今や、求められるのは音質だけじゃない。より立体的に、音の世界に浸れる時代へ。新しい時代の音楽体験について、現代美術家、映像作家、VJの宇川直宏さんにお話を伺いました。

メタバースやXRを駆使して音楽はさらに臨場感たっぷりに。

コロナ禍によって大人数で集まることがタブー視され、ライブやフェスの開催手段を変えざるを得なくなってしまった音楽シーン。オーディエンスを入れてライブを行うのが難しくなる中、急速に拡大していったのが配信サービスだ。電子チケット販売プラットフォーム「ZAIKO」が有料ライブ配信のサービスを開始したことも大きな反響を呼び、有料で配信を観ることや、視聴時に投げ銭をすることが広く浸透していった。

「ここ数年は、日本中のライブハウスやクラブから“配信のノウハウを教えてほしい”という連絡が来ましたよ。僕らもできるだけ力になりたいから、『DOMMUNE』で蓄積してきた配信システムの知識を託してサポートしてきました。エンターテインメントが一気にサイバースペースに押し寄せてきて、現実から避難しているような状態が長らく続いていましたが、今はウィズコロナ時代に差し掛かり、少しずつ付き合い方がわかってきたような。オンラインの中で生まれた流行がいったん落ち着き、フィジカルの価値が見直されつつあると感じます。ライブストリーミングが日常化したからこそ、“お金を払うなら身体体験として感じたい”という欲求が高まっているのではないでしょうか」

ライブ配信の普及に伴い、より良質な映像と音を届けるためにさまざまなテクノロジーが誕生したが、もちろん観る側の環境も重要。大画面のテレビや高音質なスピーカーなど、自宅での視聴を楽しむためのデバイスがいっそう注目を集めた。

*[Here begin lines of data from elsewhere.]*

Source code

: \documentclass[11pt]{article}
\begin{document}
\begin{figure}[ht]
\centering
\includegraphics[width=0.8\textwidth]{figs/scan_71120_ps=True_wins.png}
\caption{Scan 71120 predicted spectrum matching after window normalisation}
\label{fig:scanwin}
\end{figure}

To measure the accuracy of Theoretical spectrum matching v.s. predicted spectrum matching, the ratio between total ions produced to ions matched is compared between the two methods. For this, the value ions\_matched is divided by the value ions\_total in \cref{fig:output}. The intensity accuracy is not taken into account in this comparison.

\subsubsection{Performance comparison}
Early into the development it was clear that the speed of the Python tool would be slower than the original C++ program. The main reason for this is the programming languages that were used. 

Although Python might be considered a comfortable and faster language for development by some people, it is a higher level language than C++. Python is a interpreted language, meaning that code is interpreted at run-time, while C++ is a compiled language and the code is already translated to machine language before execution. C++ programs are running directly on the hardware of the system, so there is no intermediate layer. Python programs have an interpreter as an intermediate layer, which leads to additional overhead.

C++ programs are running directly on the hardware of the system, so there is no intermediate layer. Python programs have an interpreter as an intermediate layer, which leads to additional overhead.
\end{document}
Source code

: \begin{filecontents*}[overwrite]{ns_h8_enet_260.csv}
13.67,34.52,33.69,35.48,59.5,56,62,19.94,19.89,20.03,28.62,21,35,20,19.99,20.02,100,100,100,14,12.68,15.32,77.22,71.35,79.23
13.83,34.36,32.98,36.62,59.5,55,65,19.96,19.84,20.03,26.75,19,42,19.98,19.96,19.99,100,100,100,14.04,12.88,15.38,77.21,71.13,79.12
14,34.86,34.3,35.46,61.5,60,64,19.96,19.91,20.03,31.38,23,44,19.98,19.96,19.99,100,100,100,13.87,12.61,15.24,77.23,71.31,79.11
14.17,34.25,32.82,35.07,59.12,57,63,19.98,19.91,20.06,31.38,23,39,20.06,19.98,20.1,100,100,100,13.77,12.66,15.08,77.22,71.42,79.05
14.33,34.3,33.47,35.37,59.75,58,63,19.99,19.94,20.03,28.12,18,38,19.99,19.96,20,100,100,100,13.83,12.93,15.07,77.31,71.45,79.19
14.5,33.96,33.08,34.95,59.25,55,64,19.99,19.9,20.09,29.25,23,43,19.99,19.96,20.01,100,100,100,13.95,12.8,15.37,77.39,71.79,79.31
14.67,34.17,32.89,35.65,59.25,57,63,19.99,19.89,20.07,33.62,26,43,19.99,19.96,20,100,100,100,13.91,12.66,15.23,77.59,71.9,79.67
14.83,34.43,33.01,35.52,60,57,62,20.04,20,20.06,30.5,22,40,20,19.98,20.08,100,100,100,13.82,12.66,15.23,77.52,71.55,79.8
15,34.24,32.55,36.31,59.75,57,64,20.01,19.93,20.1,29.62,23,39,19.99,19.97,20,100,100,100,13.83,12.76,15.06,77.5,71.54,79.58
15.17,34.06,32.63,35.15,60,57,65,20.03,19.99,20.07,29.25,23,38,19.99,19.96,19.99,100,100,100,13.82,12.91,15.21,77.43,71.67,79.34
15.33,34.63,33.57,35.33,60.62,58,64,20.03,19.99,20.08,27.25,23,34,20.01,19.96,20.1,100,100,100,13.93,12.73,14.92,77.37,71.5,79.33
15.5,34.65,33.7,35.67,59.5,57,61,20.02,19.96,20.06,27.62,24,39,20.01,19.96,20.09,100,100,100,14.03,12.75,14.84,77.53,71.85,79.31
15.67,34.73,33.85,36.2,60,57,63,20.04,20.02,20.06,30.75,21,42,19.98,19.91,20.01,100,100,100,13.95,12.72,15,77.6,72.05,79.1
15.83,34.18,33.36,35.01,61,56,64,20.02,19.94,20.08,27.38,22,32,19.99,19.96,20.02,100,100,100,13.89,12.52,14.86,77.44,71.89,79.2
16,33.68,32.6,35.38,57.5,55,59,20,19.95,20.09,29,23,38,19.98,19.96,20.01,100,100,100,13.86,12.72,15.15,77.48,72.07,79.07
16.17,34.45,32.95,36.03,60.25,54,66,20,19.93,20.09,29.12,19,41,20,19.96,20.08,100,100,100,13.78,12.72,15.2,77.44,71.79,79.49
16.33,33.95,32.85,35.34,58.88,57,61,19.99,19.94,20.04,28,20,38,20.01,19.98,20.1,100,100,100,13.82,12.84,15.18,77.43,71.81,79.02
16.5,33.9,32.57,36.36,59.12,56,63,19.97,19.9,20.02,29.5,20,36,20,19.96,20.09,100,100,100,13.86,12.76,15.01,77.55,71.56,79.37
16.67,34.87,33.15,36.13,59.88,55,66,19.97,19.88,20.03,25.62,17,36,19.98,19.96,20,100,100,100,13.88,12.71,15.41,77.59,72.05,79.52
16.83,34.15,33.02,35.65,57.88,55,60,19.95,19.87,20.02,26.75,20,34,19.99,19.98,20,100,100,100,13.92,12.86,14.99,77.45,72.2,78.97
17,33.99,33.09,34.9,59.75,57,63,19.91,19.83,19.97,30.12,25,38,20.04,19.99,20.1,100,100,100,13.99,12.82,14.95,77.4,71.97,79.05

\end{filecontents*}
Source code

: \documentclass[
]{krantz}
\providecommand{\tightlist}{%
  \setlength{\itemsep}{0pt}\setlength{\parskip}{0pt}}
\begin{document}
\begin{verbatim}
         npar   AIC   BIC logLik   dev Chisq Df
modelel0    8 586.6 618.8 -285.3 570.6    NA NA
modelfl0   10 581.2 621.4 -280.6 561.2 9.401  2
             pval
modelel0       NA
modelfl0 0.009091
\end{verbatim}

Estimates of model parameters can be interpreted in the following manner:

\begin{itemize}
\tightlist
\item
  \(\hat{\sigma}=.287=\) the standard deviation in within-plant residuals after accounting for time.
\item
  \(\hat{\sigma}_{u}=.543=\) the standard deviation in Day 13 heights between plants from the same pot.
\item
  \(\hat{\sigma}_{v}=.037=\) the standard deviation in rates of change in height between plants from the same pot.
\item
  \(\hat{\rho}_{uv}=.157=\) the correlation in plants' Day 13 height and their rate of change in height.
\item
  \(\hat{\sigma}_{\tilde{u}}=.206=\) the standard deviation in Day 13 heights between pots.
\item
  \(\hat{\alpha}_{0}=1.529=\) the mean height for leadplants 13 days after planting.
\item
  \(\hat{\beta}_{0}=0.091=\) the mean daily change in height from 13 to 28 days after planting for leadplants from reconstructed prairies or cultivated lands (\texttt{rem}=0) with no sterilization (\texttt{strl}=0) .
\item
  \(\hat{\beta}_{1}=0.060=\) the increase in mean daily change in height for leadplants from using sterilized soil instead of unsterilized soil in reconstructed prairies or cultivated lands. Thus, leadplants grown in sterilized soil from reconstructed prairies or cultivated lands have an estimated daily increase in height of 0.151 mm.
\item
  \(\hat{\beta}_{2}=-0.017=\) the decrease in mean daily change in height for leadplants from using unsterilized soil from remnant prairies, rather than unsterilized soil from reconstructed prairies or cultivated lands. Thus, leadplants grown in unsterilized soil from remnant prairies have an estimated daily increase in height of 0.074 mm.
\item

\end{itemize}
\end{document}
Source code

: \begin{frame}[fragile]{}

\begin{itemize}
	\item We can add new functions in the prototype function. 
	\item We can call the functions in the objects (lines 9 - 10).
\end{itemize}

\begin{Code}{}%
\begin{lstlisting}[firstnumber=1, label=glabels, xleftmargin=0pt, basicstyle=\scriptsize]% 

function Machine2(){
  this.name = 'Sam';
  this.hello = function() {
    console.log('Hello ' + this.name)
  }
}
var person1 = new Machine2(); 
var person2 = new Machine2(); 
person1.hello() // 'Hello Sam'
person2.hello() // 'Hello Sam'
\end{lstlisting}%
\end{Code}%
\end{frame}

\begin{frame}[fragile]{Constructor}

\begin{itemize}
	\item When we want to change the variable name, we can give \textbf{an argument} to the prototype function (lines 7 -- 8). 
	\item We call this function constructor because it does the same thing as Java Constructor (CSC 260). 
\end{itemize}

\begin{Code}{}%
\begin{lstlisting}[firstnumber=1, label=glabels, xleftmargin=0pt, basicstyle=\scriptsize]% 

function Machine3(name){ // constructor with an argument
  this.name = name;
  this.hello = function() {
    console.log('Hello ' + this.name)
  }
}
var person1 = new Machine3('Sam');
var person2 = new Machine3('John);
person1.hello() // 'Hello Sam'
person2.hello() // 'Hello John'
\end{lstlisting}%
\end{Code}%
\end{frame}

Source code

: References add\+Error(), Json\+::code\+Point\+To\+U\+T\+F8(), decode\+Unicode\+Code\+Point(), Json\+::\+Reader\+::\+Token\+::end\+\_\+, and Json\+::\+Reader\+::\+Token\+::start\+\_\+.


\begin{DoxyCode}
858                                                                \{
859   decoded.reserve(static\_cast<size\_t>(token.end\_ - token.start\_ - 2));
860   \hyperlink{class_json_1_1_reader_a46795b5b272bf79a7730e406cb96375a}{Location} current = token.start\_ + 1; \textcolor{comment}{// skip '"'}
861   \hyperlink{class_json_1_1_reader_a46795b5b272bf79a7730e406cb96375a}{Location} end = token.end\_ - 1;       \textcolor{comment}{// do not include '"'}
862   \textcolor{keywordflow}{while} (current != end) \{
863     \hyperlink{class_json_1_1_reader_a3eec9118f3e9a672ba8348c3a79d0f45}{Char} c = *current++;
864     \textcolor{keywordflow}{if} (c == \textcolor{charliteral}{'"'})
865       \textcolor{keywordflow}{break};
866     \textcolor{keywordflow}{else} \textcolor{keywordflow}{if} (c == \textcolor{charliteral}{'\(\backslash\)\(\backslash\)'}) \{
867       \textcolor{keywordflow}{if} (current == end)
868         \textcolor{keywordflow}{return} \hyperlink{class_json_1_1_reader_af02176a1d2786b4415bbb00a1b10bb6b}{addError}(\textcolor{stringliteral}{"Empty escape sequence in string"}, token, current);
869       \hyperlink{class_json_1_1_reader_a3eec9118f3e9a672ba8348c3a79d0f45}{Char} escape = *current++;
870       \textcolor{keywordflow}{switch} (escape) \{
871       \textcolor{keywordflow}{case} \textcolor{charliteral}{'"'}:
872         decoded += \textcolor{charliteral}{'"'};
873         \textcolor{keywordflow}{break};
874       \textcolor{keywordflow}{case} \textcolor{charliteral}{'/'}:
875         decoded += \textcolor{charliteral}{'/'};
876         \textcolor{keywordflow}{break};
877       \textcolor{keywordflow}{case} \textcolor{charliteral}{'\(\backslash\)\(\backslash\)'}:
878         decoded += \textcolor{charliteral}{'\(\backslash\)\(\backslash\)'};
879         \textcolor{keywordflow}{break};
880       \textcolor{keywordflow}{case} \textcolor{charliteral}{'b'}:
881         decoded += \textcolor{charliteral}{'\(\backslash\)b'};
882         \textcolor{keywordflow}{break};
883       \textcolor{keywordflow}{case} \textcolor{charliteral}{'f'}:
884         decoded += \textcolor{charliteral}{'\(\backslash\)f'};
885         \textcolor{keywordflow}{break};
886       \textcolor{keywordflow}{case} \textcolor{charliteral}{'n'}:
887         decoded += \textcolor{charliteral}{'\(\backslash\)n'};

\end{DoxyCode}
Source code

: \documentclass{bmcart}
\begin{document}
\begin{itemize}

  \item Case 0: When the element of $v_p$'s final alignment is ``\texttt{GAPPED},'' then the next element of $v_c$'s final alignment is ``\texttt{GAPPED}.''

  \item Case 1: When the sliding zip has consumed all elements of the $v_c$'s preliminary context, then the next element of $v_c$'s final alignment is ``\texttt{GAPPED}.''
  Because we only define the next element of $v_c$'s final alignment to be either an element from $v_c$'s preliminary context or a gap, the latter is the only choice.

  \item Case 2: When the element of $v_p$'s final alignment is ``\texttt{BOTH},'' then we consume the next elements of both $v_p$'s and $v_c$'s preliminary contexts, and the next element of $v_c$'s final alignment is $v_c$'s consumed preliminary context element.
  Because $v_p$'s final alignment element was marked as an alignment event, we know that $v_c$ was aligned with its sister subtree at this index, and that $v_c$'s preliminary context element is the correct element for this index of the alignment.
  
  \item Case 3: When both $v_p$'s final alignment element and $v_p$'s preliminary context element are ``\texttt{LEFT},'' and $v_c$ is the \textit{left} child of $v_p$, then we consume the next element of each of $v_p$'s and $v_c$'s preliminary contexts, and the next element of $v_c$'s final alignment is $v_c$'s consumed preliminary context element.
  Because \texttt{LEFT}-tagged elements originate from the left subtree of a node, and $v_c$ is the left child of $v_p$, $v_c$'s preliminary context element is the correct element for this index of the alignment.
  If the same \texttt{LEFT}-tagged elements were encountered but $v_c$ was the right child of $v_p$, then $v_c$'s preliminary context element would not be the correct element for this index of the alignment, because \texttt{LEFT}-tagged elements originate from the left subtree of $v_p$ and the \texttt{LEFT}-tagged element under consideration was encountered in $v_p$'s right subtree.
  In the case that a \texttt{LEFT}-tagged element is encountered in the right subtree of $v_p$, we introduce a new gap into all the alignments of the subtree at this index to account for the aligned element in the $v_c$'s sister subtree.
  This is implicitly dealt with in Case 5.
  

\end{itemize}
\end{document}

「坂本龍一さんや山下達郎さんが配信ライブを行い話題となった『MUSIC/SLASH』は、高解像度・高音質の動画を届けられるプロミュージシャン向けの配信サービス。これを堪能するためには、自宅の視聴覚環境にもこだわりたいですよね。個人ユースのオーディオとして比較的手に入れやすいであろうヘッドホンも、ここ数年でかなり進化しています。なかでも感動したのが〈ソニー〉の『360 Reality Audio』認定ヘッドホン。専用のスマホアプリで自分の耳を撮影して送信すると、そのデータや使用するヘッドホン固有の音響特性をもとに最適化を行い、より立体的で臨場感のある音の体験を作ってくれるんです。例えるならば、頭蓋骨の中がクラブのフロアになるような感覚。これは、ここ数年で最も画期的なサウンドシステムと言っても過言ではないかもしれません」

このような立体音響技術は、音楽だけでなくゲームにおいても活用の幅が広がっている。例えば、ゲーム内のどの位置にいるかによって聞こえる音が変化したり、移動することで音との距離も遠ざかったり。その技術を応用して、メタバースと「360 Reality Audio」を組み合わせれば、日本にいながら海外の音楽フェスを臨場感たっぷりに楽しめる日も近そうだ。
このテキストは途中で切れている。